## TASK STATEMENT:
Exactly as written, reproduce the lines from the one that contains "- Built a **Python-based" through the end of the records.

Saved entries
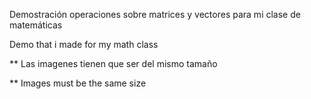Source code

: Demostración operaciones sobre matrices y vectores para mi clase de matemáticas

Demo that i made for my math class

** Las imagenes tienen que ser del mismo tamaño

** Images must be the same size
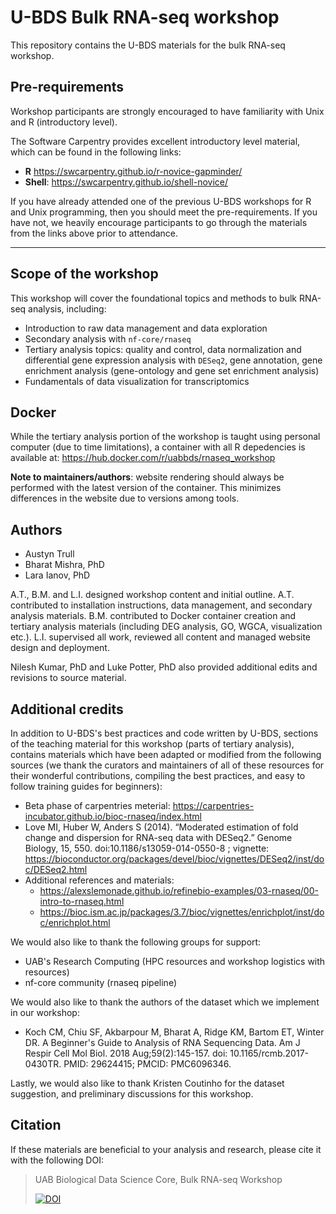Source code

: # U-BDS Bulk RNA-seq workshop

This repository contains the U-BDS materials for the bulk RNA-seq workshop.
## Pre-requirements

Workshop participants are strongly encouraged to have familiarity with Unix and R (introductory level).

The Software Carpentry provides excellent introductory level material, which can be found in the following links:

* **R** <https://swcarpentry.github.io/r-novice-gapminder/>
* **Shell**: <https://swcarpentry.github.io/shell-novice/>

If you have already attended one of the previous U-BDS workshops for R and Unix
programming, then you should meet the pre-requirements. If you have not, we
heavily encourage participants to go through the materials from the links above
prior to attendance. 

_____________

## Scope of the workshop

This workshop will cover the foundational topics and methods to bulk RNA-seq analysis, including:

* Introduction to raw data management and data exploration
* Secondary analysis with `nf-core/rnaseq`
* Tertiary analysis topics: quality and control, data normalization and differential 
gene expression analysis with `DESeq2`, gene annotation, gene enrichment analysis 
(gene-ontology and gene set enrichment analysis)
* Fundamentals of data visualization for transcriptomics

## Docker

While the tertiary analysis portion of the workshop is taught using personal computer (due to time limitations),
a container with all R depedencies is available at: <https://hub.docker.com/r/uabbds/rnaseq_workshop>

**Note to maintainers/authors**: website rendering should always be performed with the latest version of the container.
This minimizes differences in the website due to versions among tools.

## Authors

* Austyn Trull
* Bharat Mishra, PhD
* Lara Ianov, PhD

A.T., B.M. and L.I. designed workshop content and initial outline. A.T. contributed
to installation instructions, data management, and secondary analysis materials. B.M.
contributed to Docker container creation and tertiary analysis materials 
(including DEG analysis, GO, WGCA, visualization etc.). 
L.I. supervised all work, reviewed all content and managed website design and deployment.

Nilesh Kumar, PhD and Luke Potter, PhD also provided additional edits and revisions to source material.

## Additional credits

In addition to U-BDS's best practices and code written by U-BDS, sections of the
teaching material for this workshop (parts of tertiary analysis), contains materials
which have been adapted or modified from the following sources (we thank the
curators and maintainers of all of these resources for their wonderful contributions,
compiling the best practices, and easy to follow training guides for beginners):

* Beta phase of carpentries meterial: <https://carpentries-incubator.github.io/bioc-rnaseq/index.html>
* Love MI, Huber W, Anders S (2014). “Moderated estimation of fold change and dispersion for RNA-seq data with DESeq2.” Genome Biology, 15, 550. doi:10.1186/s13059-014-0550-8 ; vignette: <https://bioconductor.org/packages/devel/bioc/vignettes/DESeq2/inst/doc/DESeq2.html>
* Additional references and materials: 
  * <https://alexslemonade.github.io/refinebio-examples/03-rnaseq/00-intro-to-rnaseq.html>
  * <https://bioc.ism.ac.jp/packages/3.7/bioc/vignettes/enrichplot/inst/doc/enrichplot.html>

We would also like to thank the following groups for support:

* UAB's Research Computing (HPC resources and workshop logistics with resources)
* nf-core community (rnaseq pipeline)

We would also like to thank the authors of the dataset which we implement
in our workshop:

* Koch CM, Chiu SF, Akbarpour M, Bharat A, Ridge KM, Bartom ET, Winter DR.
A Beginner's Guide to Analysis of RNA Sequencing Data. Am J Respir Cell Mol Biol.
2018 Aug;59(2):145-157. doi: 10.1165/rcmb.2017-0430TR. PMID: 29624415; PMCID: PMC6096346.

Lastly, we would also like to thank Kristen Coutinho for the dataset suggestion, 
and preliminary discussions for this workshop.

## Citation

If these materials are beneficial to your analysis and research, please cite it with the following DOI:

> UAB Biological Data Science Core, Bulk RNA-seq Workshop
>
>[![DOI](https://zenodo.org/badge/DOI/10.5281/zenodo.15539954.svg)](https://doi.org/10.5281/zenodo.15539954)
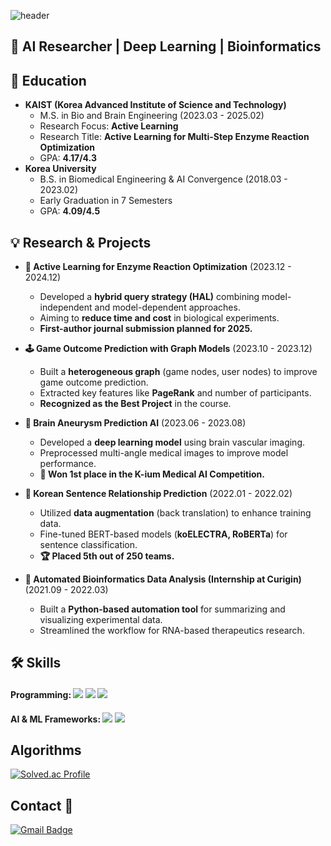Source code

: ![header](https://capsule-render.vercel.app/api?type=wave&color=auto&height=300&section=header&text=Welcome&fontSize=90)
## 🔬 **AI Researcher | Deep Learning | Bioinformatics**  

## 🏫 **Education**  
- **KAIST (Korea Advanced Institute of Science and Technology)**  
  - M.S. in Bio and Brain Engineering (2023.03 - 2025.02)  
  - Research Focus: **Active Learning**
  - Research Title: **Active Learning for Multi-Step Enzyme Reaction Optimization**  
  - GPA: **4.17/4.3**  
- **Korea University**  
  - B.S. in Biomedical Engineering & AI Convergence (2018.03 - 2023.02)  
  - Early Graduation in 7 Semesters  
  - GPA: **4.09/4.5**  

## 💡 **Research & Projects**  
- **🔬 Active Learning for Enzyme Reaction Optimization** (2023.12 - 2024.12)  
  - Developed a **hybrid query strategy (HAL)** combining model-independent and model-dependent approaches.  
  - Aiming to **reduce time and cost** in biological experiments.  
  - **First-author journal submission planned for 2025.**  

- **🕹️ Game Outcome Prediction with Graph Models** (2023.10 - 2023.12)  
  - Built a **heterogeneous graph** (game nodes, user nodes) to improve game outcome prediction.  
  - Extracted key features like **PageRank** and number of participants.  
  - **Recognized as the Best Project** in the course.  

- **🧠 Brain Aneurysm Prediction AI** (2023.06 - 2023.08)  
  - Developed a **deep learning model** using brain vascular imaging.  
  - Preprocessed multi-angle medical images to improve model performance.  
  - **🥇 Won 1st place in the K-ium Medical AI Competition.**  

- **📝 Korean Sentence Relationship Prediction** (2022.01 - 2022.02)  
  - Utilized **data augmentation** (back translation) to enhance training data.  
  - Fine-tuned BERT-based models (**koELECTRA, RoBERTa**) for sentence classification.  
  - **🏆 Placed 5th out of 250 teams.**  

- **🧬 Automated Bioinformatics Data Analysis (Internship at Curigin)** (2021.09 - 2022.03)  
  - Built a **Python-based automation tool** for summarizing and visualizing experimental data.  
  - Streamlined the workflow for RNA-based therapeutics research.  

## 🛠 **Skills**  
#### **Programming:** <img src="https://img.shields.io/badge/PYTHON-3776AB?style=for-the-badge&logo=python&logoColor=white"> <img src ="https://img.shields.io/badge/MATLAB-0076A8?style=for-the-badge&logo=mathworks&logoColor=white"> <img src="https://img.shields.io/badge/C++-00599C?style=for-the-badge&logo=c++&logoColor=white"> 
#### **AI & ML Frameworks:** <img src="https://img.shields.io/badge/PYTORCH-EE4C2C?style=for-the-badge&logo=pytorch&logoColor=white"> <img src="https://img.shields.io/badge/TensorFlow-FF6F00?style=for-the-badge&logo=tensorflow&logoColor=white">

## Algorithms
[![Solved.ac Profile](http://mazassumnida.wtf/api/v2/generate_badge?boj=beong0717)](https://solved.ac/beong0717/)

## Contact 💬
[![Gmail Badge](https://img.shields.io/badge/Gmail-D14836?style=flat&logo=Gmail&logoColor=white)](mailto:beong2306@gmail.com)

## RESPONSE TO THE TASK:
  - Built a **Python-based automation tool** for summarizing and visualizing experimental data.  
  - Streamlined the workflow for RNA-based therapeutics research.  

## 🛠 **Skills**  
#### **Programming:** <img src="https://img.shields.io/badge/PYTHON-3776AB?style=for-the-badge&logo=python&logoColor=white"> <img src ="https://img.shields.io/badge/MATLAB-0076A8?style=for-the-badge&logo=mathworks&logoColor=white"> <img src="https://img.shields.io/badge/C++-00599C?style=for-the-badge&logo=c++&logoColor=white"> 
#### **AI & ML Frameworks:** <img src="https://img.shields.io/badge/PYTORCH-EE4C2C?style=for-the-badge&logo=pytorch&logoColor=white"> <img src="https://img.shields.io/badge/TensorFlow-FF6F00?style=for-the-badge&logo=tensorflow&logoColor=white">

## Algorithms
[![Solved.ac Profile](http://mazassumnida.wtf/api/v2/generate_badge?boj=beong0717)](https://solved.ac/beong0717/)

## Contact 💬
[![Gmail Badge](https://img.shields.io/badge/Gmail-D14836?style=flat&logo=Gmail&logoColor=white)](mailto:beong2306@gmail.com)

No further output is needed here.